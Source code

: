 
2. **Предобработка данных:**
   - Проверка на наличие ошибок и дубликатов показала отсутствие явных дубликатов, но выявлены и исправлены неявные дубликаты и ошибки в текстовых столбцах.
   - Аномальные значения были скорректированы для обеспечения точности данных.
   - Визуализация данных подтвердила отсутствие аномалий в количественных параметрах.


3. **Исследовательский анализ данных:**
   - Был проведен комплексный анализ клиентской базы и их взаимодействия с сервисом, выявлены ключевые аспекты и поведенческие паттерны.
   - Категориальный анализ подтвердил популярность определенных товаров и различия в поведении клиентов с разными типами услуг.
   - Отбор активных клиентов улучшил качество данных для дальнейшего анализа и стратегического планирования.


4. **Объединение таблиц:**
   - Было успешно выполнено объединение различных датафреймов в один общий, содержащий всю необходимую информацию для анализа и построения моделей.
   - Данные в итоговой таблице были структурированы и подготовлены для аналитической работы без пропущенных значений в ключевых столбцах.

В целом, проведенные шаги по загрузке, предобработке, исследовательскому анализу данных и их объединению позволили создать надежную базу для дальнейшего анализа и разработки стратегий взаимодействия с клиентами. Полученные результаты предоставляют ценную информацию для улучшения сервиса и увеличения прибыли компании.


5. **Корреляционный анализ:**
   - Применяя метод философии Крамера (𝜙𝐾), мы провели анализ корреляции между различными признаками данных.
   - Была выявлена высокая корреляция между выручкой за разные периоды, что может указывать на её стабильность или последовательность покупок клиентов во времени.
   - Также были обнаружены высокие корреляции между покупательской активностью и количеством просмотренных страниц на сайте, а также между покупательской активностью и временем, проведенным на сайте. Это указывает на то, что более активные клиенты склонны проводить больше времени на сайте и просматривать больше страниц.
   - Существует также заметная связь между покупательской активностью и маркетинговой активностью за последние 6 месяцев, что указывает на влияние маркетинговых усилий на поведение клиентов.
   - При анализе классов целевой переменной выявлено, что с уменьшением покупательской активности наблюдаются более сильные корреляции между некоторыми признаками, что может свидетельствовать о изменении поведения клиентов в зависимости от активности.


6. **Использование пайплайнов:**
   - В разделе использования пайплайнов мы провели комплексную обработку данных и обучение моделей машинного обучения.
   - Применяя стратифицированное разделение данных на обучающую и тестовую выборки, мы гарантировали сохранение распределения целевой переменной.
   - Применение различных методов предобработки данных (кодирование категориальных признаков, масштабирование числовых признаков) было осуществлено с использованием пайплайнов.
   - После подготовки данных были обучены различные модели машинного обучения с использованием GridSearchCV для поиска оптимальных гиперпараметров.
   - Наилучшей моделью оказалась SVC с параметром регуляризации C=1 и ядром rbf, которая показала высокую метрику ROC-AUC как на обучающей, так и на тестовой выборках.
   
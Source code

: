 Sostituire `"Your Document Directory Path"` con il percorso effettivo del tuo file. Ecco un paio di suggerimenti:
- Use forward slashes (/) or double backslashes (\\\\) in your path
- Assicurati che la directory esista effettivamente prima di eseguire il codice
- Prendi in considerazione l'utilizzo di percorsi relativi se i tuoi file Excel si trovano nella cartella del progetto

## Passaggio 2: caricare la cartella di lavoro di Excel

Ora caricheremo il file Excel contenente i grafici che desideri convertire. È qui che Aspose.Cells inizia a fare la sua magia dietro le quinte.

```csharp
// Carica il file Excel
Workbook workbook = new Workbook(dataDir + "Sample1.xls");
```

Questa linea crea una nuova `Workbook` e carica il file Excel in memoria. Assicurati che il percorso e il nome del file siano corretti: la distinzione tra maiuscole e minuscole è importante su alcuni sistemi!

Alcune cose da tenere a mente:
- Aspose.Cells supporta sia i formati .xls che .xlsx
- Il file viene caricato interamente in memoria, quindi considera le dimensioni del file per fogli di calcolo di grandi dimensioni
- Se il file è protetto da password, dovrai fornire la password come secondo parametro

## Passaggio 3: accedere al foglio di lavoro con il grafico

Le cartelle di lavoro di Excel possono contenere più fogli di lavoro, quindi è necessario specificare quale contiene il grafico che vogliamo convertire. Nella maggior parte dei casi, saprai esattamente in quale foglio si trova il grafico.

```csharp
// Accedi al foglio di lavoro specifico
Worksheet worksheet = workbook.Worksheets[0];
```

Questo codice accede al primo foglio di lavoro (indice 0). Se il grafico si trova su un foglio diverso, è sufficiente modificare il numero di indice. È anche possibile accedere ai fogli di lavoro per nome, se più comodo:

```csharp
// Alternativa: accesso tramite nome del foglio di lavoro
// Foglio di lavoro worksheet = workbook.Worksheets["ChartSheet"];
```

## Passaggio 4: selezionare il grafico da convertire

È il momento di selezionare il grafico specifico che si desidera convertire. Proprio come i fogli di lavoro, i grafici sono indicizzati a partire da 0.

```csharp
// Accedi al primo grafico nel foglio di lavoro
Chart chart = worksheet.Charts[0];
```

### Problem to work on
Could you restate, word for word, the lines above from the one with "- Aspose.Cells supporta" to the one with "- Il file viene", both included?

### Answer to this exercise
- Aspose.Cells supporta sia i formati .xls che .xlsx
- Il file viene caricato interamente in memoria, quindi considera le dimensioni del file per fogli di calcolo di grandi dimensioni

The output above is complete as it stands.